Start of WORKING DATA
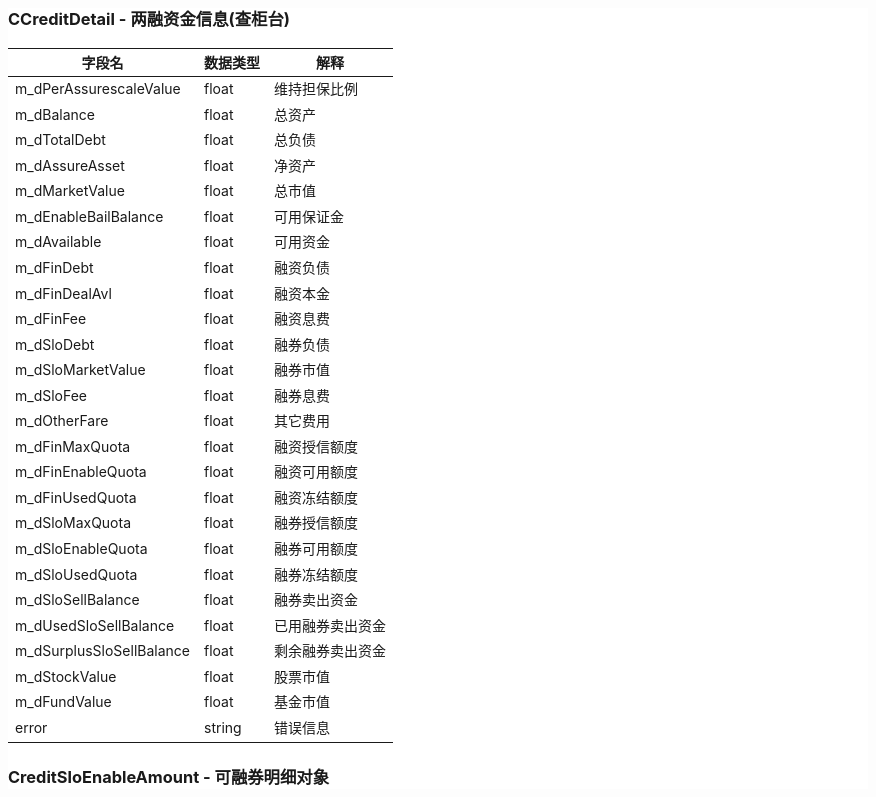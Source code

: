 ### CCreditDetail - 两融资金信息(查柜台)

| 字段名 | 数据类型 | 解释 |
| --- | --- | --- |
| m\_dPerAssurescaleValue | float | 维持担保比例 |
| m\_dBalance | float | 总资产 |
| m\_dTotalDebt | float | 总负债 |
| m\_dAssureAsset | float | 净资产 |
| m\_dMarketValue | float | 总市值 |
| m\_dEnableBailBalance | float | 可用保证金 |
| m\_dAvailable | float | 可用资金 |
| m\_dFinDebt | float | 融资负债 |
| m\_dFinDealAvl | float | 融资本金 |
| m\_dFinFee | float | 融资息费 |
| m\_dSloDebt | float | 融券负债 |
| m\_dSloMarketValue | float | 融券市值 |
| m\_dSloFee | float | 融券息费 |
| m\_dOtherFare | float | 其它费用 |
| m\_dFinMaxQuota | float | 融资授信额度 |
| m\_dFinEnableQuota | float | 融资可用额度 |
| m\_dFinUsedQuota | float | 融资冻结额度 |
| m\_dSloMaxQuota | float | 融券授信额度 |
| m\_dSloEnableQuota | float | 融券可用额度 |
| m\_dSloUsedQuota | float | 融券冻结额度 |
| m\_dSloSellBalance | float | 融券卖出资金 |
| m\_dUsedSloSellBalance | float | 已用融券卖出资金 |
| m\_dSurplusSloSellBalance | float | 剩余融券卖出资金 |
| m\_dStockValue | float | 股票市值 |
| m\_dFundValue | float | 基金市值 |
| error | string | 错误信息 |

### CreditSloEnableAmount - 可融券明细对象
End of WORKING DATA
| GOAL OF THE EXERCISE |
One line above contains "float | 净资产 |". Output that line and each one after it, word for word, and nothing else.

| SOLUTION TO THE EXERCISE |
| m\_dAssureAsset | float | 净资产 |
| m\_dMarketValue | float | 总市值 |
| m\_dEnableBailBalance | float | 可用保证金 |
| m\_dAvailable | float | 可用资金 |
| m\_dFinDebt | float | 融资负债 |
| m\_dFinDealAvl | float | 融资本金 |
| m\_dFinFee | float | 融资息费 |
| m\_dSloDebt | float | 融券负债 |
| m\_dSloMarketValue | float | 融券市值 |
| m\_dSloFee | float | 融券息费 |
| m\_dOtherFare | float | 其它费用 |
| m\_dFinMaxQuota | float | 融资授信额度 |
| m\_dFinEnableQuota | float | 融资可用额度 |
| m\_dFinUsedQuota | float | 融资冻结额度 |
| m\_dSloMaxQuota | float | 融券授信额度 |
| m\_dSloEnableQuota | float | 融券可用额度 |
| m\_dSloUsedQuota | float | 融券冻结额度 |
| m\_dSloSellBalance | float | 融券卖出资金 |
| m\_dUsedSloSellBalance | float | 已用融券卖出资金 |
| m\_dSurplusSloSellBalance | float | 剩余融券卖出资金 |
| m\_dStockValue | float | 股票市值 |
| m\_dFundValue | float | 基金市值 |
| error | string | 错误信息 |

### CreditSloEnableAmount - 可融券明细对象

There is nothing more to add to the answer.